[Exercise goal] Please transcribe the listing below in full, exactly as written, leaving out its pictures.

[Data in this exercise]
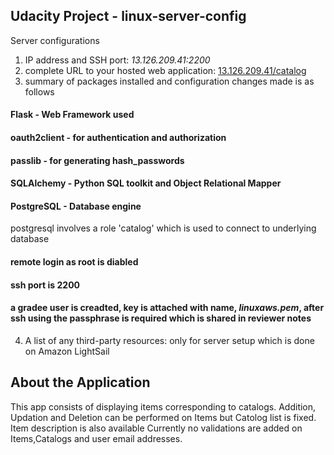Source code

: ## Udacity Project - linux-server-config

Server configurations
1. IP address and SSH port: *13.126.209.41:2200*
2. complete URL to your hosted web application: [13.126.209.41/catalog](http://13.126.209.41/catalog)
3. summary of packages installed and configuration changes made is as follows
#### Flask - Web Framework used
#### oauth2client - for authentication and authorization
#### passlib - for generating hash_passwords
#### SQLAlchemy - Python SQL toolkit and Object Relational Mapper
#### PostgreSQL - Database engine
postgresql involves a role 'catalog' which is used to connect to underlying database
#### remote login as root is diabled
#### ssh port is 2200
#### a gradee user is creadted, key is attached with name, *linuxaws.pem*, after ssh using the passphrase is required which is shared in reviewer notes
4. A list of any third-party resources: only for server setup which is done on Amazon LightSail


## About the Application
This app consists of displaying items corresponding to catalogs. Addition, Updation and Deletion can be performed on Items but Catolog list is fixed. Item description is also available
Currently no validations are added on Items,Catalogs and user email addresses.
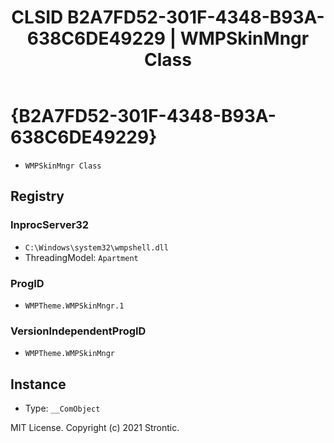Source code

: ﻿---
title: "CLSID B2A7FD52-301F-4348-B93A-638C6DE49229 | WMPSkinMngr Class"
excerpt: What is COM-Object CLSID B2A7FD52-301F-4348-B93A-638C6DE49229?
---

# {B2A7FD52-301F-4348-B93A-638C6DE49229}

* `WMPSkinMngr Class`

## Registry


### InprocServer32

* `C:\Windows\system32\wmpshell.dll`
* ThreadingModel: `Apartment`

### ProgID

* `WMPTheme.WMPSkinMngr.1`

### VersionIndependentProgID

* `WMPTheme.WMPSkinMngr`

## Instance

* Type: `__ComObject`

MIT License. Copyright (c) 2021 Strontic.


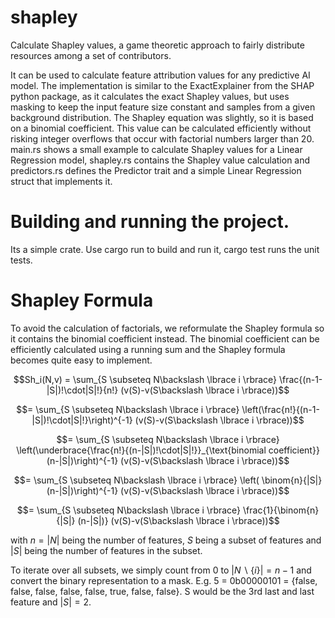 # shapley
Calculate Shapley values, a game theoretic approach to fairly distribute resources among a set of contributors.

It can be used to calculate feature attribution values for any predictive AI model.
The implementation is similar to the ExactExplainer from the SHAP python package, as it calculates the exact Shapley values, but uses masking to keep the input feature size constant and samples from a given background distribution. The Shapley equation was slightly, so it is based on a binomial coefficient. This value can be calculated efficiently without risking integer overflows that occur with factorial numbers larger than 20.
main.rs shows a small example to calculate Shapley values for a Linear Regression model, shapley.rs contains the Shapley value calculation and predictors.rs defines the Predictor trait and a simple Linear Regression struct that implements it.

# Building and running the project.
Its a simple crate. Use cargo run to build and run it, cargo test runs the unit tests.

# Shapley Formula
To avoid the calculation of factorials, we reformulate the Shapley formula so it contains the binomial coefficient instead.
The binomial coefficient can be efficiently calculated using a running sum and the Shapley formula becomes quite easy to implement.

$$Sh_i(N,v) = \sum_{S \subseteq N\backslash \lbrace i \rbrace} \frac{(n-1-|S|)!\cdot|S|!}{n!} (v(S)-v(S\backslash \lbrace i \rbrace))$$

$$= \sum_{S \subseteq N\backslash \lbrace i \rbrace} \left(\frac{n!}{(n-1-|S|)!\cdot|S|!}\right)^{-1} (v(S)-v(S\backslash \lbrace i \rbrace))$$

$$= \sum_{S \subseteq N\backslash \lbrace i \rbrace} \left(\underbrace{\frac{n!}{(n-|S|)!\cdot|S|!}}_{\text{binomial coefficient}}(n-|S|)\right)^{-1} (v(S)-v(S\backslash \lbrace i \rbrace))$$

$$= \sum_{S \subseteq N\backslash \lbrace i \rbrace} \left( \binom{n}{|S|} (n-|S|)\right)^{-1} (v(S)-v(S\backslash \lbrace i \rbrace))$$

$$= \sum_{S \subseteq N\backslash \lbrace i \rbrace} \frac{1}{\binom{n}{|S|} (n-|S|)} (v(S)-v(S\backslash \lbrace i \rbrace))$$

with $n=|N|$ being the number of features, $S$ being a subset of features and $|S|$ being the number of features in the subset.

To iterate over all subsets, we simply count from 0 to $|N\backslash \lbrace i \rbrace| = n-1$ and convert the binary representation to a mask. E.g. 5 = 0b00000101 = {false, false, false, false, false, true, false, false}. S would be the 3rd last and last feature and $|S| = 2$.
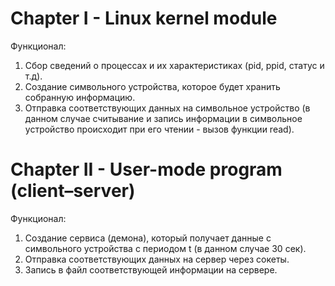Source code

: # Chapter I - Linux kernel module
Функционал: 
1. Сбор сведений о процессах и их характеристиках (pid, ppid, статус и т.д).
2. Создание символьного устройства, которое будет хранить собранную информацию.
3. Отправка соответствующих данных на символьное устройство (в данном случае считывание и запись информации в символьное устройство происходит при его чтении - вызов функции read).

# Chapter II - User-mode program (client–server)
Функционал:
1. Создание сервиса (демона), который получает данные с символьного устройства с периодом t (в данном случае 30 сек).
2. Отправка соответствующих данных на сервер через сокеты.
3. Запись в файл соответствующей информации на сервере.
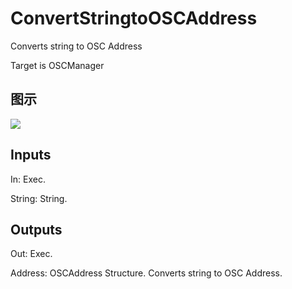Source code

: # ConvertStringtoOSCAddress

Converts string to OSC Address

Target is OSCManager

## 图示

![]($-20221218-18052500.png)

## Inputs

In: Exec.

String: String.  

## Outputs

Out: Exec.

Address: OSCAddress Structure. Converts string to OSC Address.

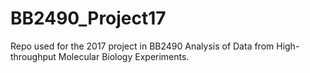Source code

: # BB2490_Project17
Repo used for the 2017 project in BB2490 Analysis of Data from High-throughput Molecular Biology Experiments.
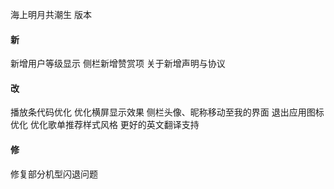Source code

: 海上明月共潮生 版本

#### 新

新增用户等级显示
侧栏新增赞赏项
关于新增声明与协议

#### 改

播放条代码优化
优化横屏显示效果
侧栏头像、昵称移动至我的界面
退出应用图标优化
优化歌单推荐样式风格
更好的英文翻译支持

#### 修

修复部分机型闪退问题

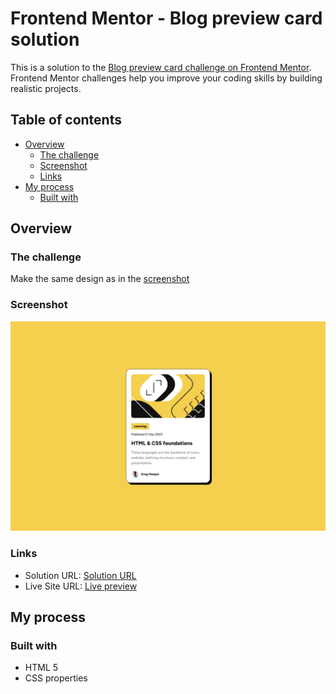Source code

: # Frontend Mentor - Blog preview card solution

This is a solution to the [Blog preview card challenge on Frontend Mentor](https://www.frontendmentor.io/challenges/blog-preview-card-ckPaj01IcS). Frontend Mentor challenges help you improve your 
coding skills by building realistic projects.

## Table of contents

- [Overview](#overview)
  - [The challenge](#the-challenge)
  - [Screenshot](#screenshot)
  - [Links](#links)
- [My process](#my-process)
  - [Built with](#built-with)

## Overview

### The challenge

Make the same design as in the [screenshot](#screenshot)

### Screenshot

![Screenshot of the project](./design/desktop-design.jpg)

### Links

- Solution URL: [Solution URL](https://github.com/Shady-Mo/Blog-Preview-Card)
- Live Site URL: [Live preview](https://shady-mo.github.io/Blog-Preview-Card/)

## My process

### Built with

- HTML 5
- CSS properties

[Exercise answer]
Source code

: ## Udacity Project - linux-server-config

Server configurations
1. IP address and SSH port: *13.126.209.41:2200*
2. complete URL to your hosted web application: [13.126.209.41/catalog](http://13.126.209.41/catalog)
3. summary of packages installed and configuration changes made is as follows
#### Flask - Web Framework used
#### oauth2client - for authentication and authorization
#### passlib - for generating hash_passwords
#### SQLAlchemy - Python SQL toolkit and Object Relational Mapper
#### PostgreSQL - Database engine
postgresql involves a role 'catalog' which is used to connect to underlying database
#### remote login as root is diabled
#### ssh port is 2200
#### a gradee user is creadted, key is attached with name, *linuxaws.pem*, after ssh using the passphrase is required which is shared in reviewer notes
4. A list of any third-party resources: only for server setup which is done on Amazon LightSail


## About the Application
This app consists of displaying items corresponding to catalogs. Addition, Updation and Deletion can be performed on Items but Catolog list is fixed. Item description is also available
Currently no validations are added on Items,Catalogs and user email addresses.
Source code

: ﻿---
title: "CLSID B2A7FD52-301F-4348-B93A-638C6DE49229 | WMPSkinMngr Class"
excerpt: What is COM-Object CLSID B2A7FD52-301F-4348-B93A-638C6DE49229?
---

# {B2A7FD52-301F-4348-B93A-638C6DE49229}

* `WMPSkinMngr Class`

## Registry


### InprocServer32

* `C:\Windows\system32\wmpshell.dll`
* ThreadingModel: `Apartment`

### ProgID

* `WMPTheme.WMPSkinMngr.1`

### VersionIndependentProgID

* `WMPTheme.WMPSkinMngr`

## Instance

* Type: `__ComObject`

MIT License. Copyright (c) 2021 Strontic.


 # shapley
Calculate Shapley values, a game theoretic approach to fairly distribute resources among a set of contributors.

It can be used to calculate feature attribution values for any predictive AI model.
The implementation is similar to the ExactExplainer from the SHAP python package, as it calculates the exact Shapley values, but uses masking to keep the input feature size constant and samples from a given background distribution. The Shapley equation was slightly, so it is based on a binomial coefficient. This value can be calculated efficiently without risking integer overflows that occur with factorial numbers larger than 20.
main.rs shows a small example to calculate Shapley values for a Linear Regression model, shapley.rs contains the Shapley value calculation and predictors.rs defines the Predictor trait and a simple Linear Regression struct that implements it.

# Building and running the project.
Its a simple crate. Use cargo run to build and run it, cargo test runs the unit tests.

# Shapley Formula
To avoid the calculation of factorials, we reformulate the Shapley formula so it contains the binomial coefficient instead.
The binomial coefficient can be efficiently calculated using a running sum and the Shapley formula becomes quite easy to implement.

$$Sh_i(N,v) = \sum_{S \subseteq N\backslash \lbrace i \rbrace} \frac{(n-1-|S|)!\cdot|S|!}{n!} (v(S)-v(S\backslash \lbrace i \rbrace))$$

$$= \sum_{S \subseteq N\backslash \lbrace i \rbrace} \left(\frac{n!}{(n-1-|S|)!\cdot|S|!}\right)^{-1} (v(S)-v(S\backslash \lbrace i \rbrace))$$

$$= \sum_{S \subseteq N\backslash \lbrace i \rbrace} \left(\underbrace{\frac{n!}{(n-|S|)!\cdot|S|!}}_{\text{binomial coefficient}}(n-|S|)\right)^{-1} (v(S)-v(S\backslash \lbrace i \rbrace))$$

$$= \sum_{S \subseteq N\backslash \lbrace i \rbrace} \left( \binom{n}{|S|} (n-|S|)\right)^{-1} (v(S)-v(S\backslash \lbrace i \rbrace))$$

$$= \sum_{S \subseteq N\backslash \lbrace i \rbrace} \frac{1}{\binom{n}{|S|} (n-|S|)} (v(S)-v(S\backslash \lbrace i \rbrace))$$

with $n=|N|$ being the number of features, $S$ being a subset of features and $|S|$ being the number of features in the subset.

To iterate over all subsets, we simply count from 0 to $|N\backslash \lbrace i \rbrace| = n-1$ and convert the binary representation to a mask. E.g. 5 = 0b00000101 = {false, false, false, false, false, true, false, false}. S would be the 3rd last and last feature and $|S| = 2$.
Source code

: # Chapter I - Linux kernel module
Функционал: 
1. Сбор сведений о процессах и их характеристиках (pid, ppid, статус и т.д).
2. Создание символьного устройства, которое будет хранить собранную информацию.
3. Отправка соответствующих данных на символьное устройство (в данном случае считывание и запись информации в символьное устройство происходит при его чтении - вызов функции read).

# Chapter II - User-mode program (client–server)
Функционал:
1. Создание сервиса (демона), который получает данные с символьного устройства с периодом t (в данном случае 30 сек).
2. Отправка соответствующих данных на сервер через сокеты.
3. Запись в файл соответствующей информации на сервере.
Source code

: # ConvertStringtoOSCAddress

Converts string to OSC Address

Target is OSCManager

## 图示

![]($-20221218-18052500.png)

## Inputs

In: Exec.

String: String.  

## Outputs

Out: Exec.

Address: OSCAddress Structure. Converts string to OSC Address.

Source code

: # BB2490_Project17
Repo used for the 2017 project in BB2490 Analysis of Data from High-throughput Molecular Biology Experiments.
Source code

: 海上明月共潮生 版本

#### 新

新增用户等级显示
侧栏新增赞赏项
关于新增声明与协议

#### 改

播放条代码优化
优化横屏显示效果
侧栏头像、昵称移动至我的界面
退出应用图标优化
优化歌单推荐样式风格
更好的英文翻译支持

#### 修

修复部分机型闪退问题

Source code

: # Frontend Mentor - Blog preview card solution

This is a solution to the [Blog preview card challenge on Frontend Mentor](https://www.frontendmentor.io/challenges/blog-preview-card-ckPaj01IcS). Frontend Mentor challenges help you improve your 
coding skills by building realistic projects.

## Table of contents

- [Overview](#overview)
  - [The challenge](#the-challenge)
  - [Screenshot](#screenshot)
  - [Links](#links)
- [My process](#my-process)
  - [Built with](#built-with)

## Overview

### The challenge

Make the same design as in the [screenshot](#screenshot)

### Screenshot

![Screenshot of the project](./design/desktop-design.jpg)

### Links

- Solution URL: [Solution URL](https://github.com/Shady-Mo/Blog-Preview-Card)
- Live Site URL: [Live preview](https://shady-mo.github.io/Blog-Preview-Card/)

## My process

### Built with

- HTML 5
- CSS properties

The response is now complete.